Anehnya, dia tak dapat berkata saat itu. Dia sekaligus ada di dua tempat. Kedua tempat ini silih berganti, dalam perurutan waktu yang sangat cepat, merebut seluruh dirinya. Kecepatan ini akhirnya demikian besarnya, hingga batas-batas kedua tempat itu saling mendekati sekali. Pada satu saat, kedua tempat itu lebur. Terjadilah satu tempat ketiga, yang serta-merta membuat dia sadar dari kemelutya itu. Tempat ketiga ini mengakhiri segala uap remang dalam dirinya. Biasanya dia lalu bisa mengambil putusan, mengarahkan keinginannya. Demikian juga kali ini. Setelah tempat ketiga itu menyuruk ke dalam tubuhnya, dia bersiul dan dengan rasa yang girang sekali membanting langkah-langkahnya ke jurusan kiri. Sebenarnya arah yang ditempuh oleh kedua kakinya sesudah tiap kejadian seperti yang baru saja dialaminya ini adalah senantiasa ke kiri. Belum pernah ke kanan. Dia sendiri heran, mengapa. Pernah dia sekali, sesaat sebelum kemelutnya seperti itu mulai, menghening cipta sebentar dan sungguh-sungguh menekadkan agar arah yang akan ditempuhnya nanti hendaklah ke kanan. Tapi, sehabis kemelut itu, tanpa setahunya tubuhnya telah diusung langkah-langkah kakinya ke arah kiri. Anehnya, sedikit pun dia tak merasa menyesal telah tak menuju arah yang berlawanan.

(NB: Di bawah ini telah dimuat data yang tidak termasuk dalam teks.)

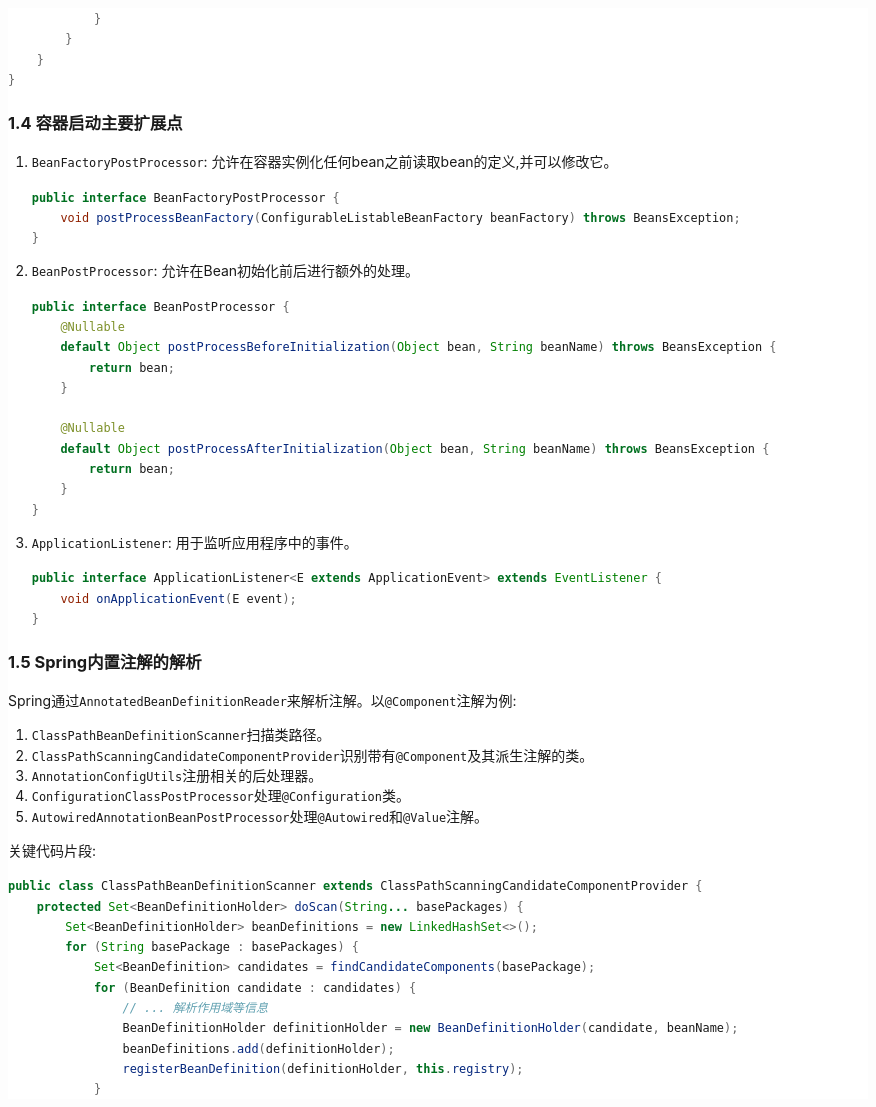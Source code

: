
 ```java
            }
        }
    }
}
```

### 1.4 容器启动主要扩展点

1. `BeanFactoryPostProcessor`: 允许在容器实例化任何bean之前读取bean的定义,并可以修改它。
   
   ```java
   public interface BeanFactoryPostProcessor {
       void postProcessBeanFactory(ConfigurableListableBeanFactory beanFactory) throws BeansException;
   }
   ```

2. `BeanPostProcessor`: 允许在Bean初始化前后进行额外的处理。
   
   ```java
   public interface BeanPostProcessor {
       @Nullable
       default Object postProcessBeforeInitialization(Object bean, String beanName) throws BeansException {
           return bean;
       }

       @Nullable
       default Object postProcessAfterInitialization(Object bean, String beanName) throws BeansException {
           return bean;
       }
   }
   ```

3. `ApplicationListener`: 用于监听应用程序中的事件。
   
   ```java
   public interface ApplicationListener<E extends ApplicationEvent> extends EventListener {
       void onApplicationEvent(E event);
   }
   ```

### 1.5 Spring内置注解的解析

Spring通过`AnnotatedBeanDefinitionReader`来解析注解。以`@Component`注解为例:

1. `ClassPathBeanDefinitionScanner`扫描类路径。
2. `ClassPathScanningCandidateComponentProvider`识别带有`@Component`及其派生注解的类。
3. `AnnotationConfigUtils`注册相关的后处理器。
4. `ConfigurationClassPostProcessor`处理`@Configuration`类。
5. `AutowiredAnnotationBeanPostProcessor`处理`@Autowired`和`@Value`注解。

关键代码片段:

```java
public class ClassPathBeanDefinitionScanner extends ClassPathScanningCandidateComponentProvider {
    protected Set<BeanDefinitionHolder> doScan(String... basePackages) {
        Set<BeanDefinitionHolder> beanDefinitions = new LinkedHashSet<>();
        for (String basePackage : basePackages) {
            Set<BeanDefinition> candidates = findCandidateComponents(basePackage);
            for (BeanDefinition candidate : candidates) {
                // ... 解析作用域等信息
                BeanDefinitionHolder definitionHolder = new BeanDefinitionHolder(candidate, beanName);
                beanDefinitions.add(definitionHolder);
                registerBeanDefinition(definitionHolder, this.registry);
            }
```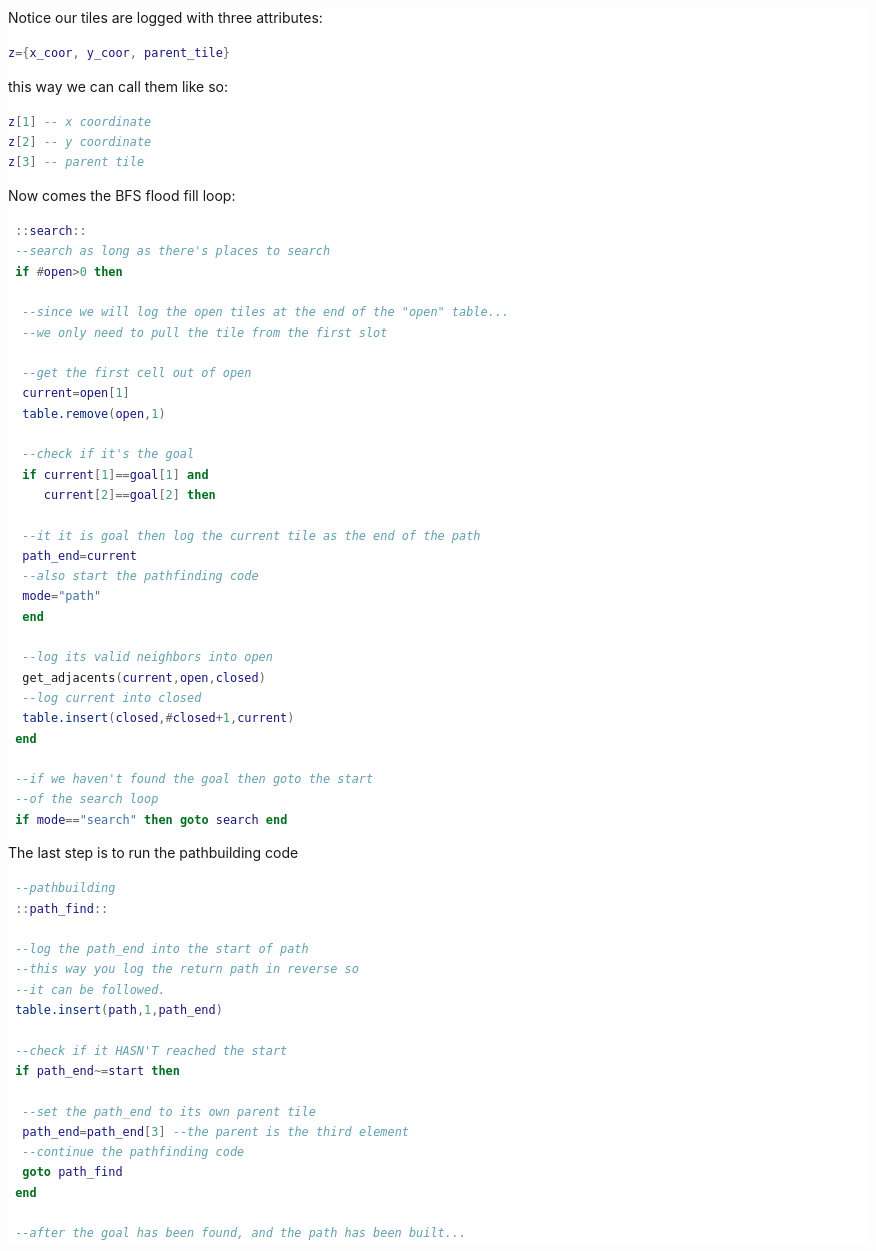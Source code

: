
 ``` lua
```
Notice our tiles are logged with three attributes:
``` lua
z={x_coor, y_coor, parent_tile}
```
this way we can call them like so:
``` lua
z[1] -- x coordinate
z[2] -- y coordinate
z[3] -- parent tile
```
Now comes the BFS flood fill loop:
``` lua
 ::search::
 --search as long as there's places to search
 if #open>0 then

  --since we will log the open tiles at the end of the "open" table...
  --we only need to pull the tile from the first slot

  --get the first cell out of open
  current=open[1]
  table.remove(open,1)

  --check if it's the goal
  if current[1]==goal[1] and
     current[2]==goal[2] then

  --it it is goal then log the current tile as the end of the path
  path_end=current
  --also start the pathfinding code
  mode="path"
  end

  --log its valid neighbors into open
  get_adjacents(current,open,closed)
  --log current into closed
  table.insert(closed,#closed+1,current)
 end

 --if we haven't found the goal then goto the start
 --of the search loop
 if mode=="search" then goto search end
```
The last step is to run the pathbuilding code
``` lua
 --pathbuilding
 ::path_find::

 --log the path_end into the start of path
 --this way you log the return path in reverse so
 --it can be followed.
 table.insert(path,1,path_end)

 --check if it HASN'T reached the start
 if path_end~=start then

  --set the path_end to its own parent tile
  path_end=path_end[3] --the parent is the third element
  --continue the pathfinding code
  goto path_find
 end

 --after the goal has been found, and the path has been built...
```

Pelan-pelan dia menyusuri kaki lima arah ke kiri itu. Dia mencoba menghitung batu-batu tegel kaki lima. Bukan karena dia suka sekali berhitung, suka benar pada angka-angka, melainkan karena semata-mata untuk kuasa mengendalikan dirinya saat itu: tikungan di ujung jalan makin dekat .... Pandangannya sesekali didahulukannya ke situ. Tiap kali, debur jantungnya memantulkan kembali pandangannya ke batu-batu tegel yang sedang dipijaknya. Butir-butir pasir di atas batu-batu tegel itu, sol kedua sepatunya sudah amat aus, makin mengambil bentuk yang besar juga dan mengancam akan menyerbu kedua matanya.

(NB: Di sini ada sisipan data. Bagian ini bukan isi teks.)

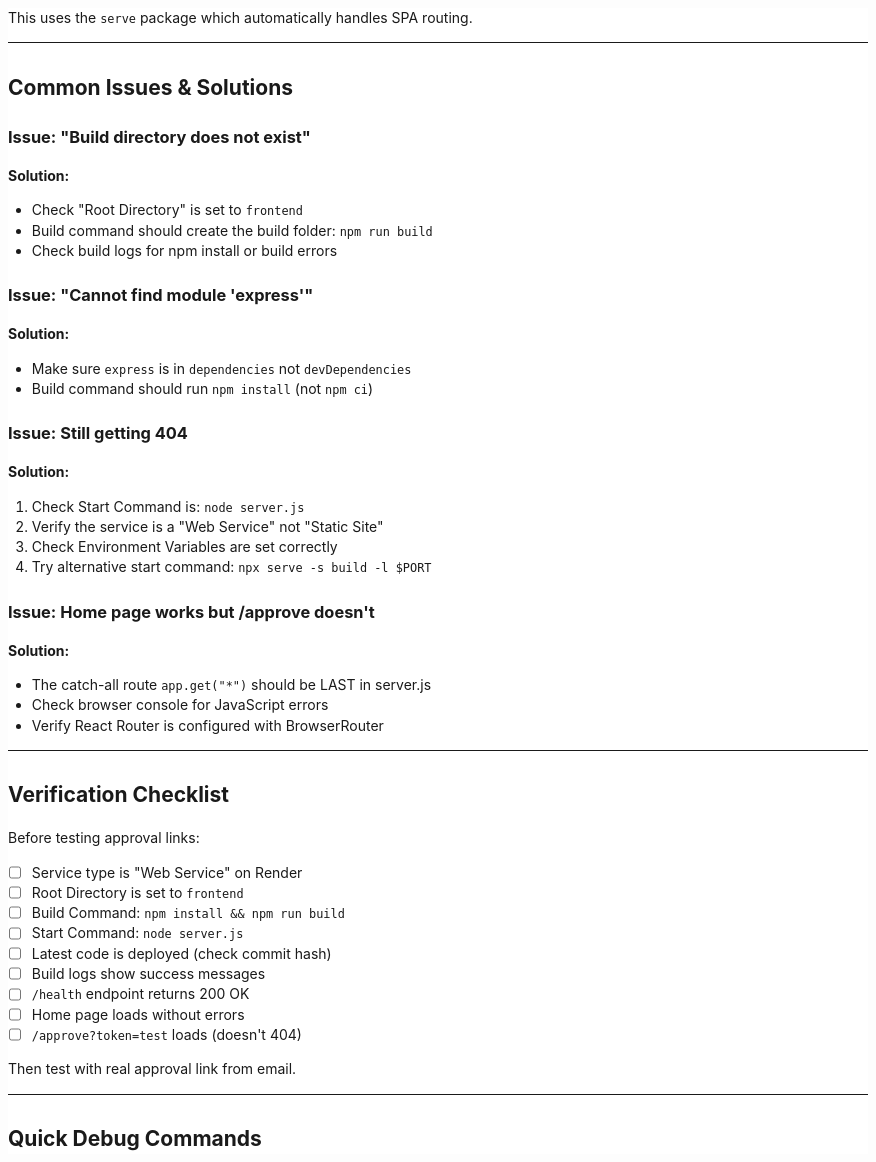 This uses the `serve` package which automatically handles SPA routing.

---

## Common Issues & Solutions

### Issue: "Build directory does not exist"
**Solution:** 
- Check "Root Directory" is set to `frontend`
- Build command should create the build folder: `npm run build`
- Check build logs for npm install or build errors

### Issue: "Cannot find module 'express'"
**Solution:**
- Make sure `express` is in `dependencies` not `devDependencies`
- Build command should run `npm install` (not `npm ci`)

### Issue: Still getting 404
**Solution:**
1. Check Start Command is: `node server.js`
2. Verify the service is a "Web Service" not "Static Site"
3. Check Environment Variables are set correctly
4. Try alternative start command: `npx serve -s build -l $PORT`

### Issue: Home page works but /approve doesn't
**Solution:**
- The catch-all route `app.get("*")` should be LAST in server.js
- Check browser console for JavaScript errors
- Verify React Router is configured with BrowserRouter

---

## Verification Checklist

Before testing approval links:
- [ ] Service type is "Web Service" on Render
- [ ] Root Directory is set to `frontend`
- [ ] Build Command: `npm install && npm run build`
- [ ] Start Command: `node server.js`
- [ ] Latest code is deployed (check commit hash)
- [ ] Build logs show success messages
- [ ] `/health` endpoint returns 200 OK
- [ ] Home page loads without errors
- [ ] `/approve?token=test` loads (doesn't 404)

Then test with real approval link from email.

---

## Quick Debug Commands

Pada saat-saat seperti ini, seluruh isi dadanya menyisih bagi hanya satu perasaan, yakni: harapan. Harapan, istrinya akan datang dari arah sana dari tikungan, bertemu, dengan dia persis di tengah busur tikungan itu. Pada saat dia berdiri persis di tengah busur tikungan itu, kedua matanya dipicingkan, siap menantikan suara istrinya memanggil dia.